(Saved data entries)
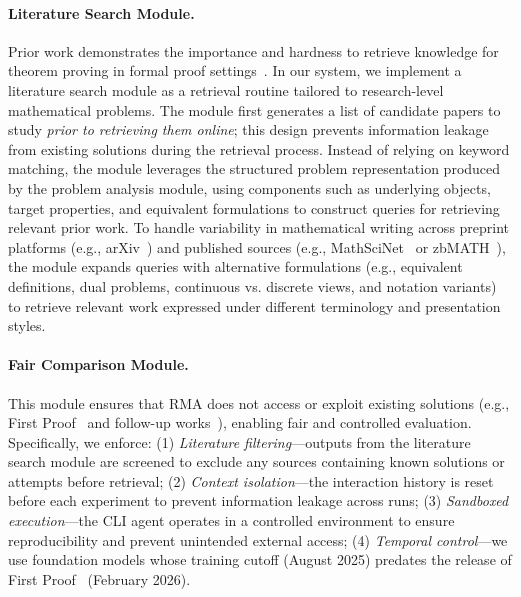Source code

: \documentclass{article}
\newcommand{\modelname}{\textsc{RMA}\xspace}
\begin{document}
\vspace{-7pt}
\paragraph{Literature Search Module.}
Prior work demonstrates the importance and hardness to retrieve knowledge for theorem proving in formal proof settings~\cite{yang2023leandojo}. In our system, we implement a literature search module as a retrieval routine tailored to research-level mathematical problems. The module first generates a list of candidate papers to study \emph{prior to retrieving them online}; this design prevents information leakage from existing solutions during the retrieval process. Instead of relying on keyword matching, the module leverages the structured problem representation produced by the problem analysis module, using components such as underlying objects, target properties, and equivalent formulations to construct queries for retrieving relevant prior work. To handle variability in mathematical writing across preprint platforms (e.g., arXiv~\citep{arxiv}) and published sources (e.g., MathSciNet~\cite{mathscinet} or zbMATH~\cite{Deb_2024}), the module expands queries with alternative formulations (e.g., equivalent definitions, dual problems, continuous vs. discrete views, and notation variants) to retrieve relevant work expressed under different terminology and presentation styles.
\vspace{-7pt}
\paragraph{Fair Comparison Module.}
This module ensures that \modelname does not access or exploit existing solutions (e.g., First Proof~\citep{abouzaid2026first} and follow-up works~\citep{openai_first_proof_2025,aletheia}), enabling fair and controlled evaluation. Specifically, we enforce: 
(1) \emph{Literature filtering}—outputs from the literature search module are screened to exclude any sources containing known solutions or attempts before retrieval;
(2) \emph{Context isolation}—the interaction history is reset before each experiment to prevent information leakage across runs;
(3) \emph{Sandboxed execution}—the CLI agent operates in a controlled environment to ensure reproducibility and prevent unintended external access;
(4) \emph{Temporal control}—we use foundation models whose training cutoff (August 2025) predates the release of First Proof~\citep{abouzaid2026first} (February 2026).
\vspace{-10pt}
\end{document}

--

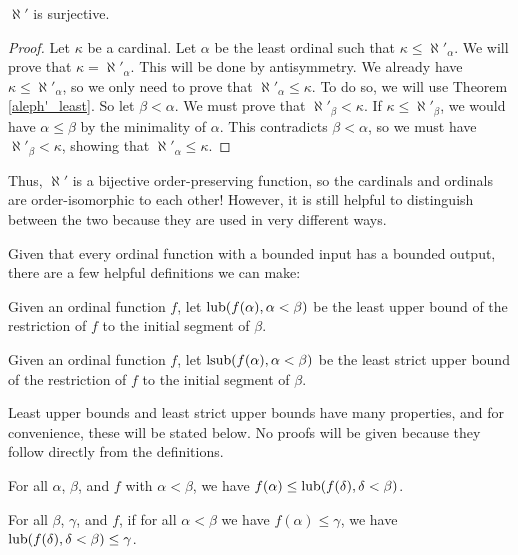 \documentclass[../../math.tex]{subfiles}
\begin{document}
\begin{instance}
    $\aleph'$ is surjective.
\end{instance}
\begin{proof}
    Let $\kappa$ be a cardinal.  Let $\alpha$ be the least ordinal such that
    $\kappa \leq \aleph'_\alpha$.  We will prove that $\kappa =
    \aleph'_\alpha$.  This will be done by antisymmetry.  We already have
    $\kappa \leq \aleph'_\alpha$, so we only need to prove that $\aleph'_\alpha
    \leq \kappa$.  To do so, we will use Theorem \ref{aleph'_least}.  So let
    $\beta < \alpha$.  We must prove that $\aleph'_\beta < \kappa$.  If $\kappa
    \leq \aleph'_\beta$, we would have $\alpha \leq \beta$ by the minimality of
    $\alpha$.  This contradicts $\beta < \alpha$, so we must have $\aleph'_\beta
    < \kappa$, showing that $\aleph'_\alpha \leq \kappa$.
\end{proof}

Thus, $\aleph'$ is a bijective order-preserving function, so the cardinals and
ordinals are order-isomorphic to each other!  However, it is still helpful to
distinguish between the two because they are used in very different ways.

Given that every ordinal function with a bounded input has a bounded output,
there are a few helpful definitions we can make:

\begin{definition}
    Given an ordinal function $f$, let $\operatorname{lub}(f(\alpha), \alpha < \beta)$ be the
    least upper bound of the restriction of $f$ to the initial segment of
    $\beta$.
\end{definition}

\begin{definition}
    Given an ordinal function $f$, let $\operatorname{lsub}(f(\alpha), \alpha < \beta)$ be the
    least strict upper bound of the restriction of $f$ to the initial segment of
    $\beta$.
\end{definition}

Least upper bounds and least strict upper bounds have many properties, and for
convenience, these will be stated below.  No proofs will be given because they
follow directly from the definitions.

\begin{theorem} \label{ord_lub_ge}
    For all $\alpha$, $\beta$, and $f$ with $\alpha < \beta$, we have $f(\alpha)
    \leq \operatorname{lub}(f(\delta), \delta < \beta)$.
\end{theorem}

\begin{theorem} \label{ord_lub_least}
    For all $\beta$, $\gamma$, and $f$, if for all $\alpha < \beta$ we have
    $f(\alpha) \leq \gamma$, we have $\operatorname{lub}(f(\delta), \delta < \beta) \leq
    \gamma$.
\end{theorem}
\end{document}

==

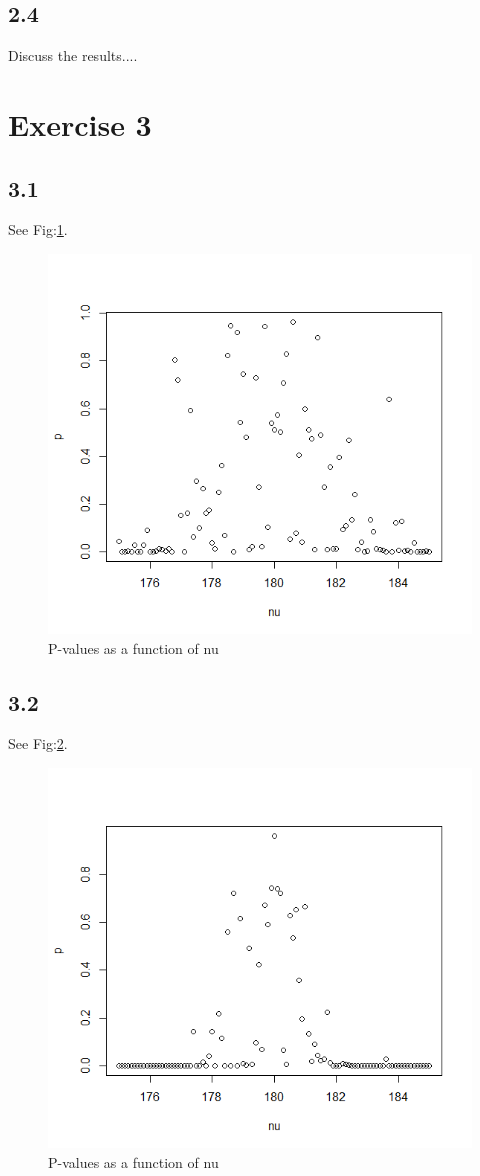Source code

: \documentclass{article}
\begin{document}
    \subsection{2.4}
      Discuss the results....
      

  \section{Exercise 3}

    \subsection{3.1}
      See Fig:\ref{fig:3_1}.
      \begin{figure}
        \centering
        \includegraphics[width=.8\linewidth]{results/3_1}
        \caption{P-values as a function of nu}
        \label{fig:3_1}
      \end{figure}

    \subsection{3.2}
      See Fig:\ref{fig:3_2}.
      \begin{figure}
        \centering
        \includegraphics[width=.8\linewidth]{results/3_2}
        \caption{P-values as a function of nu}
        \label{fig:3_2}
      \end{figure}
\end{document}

## [Goal of the exercise]
Check the data line by line and report how many lines contain "they" as a word or string, giving nothing besides the number.

## [Your solution]
2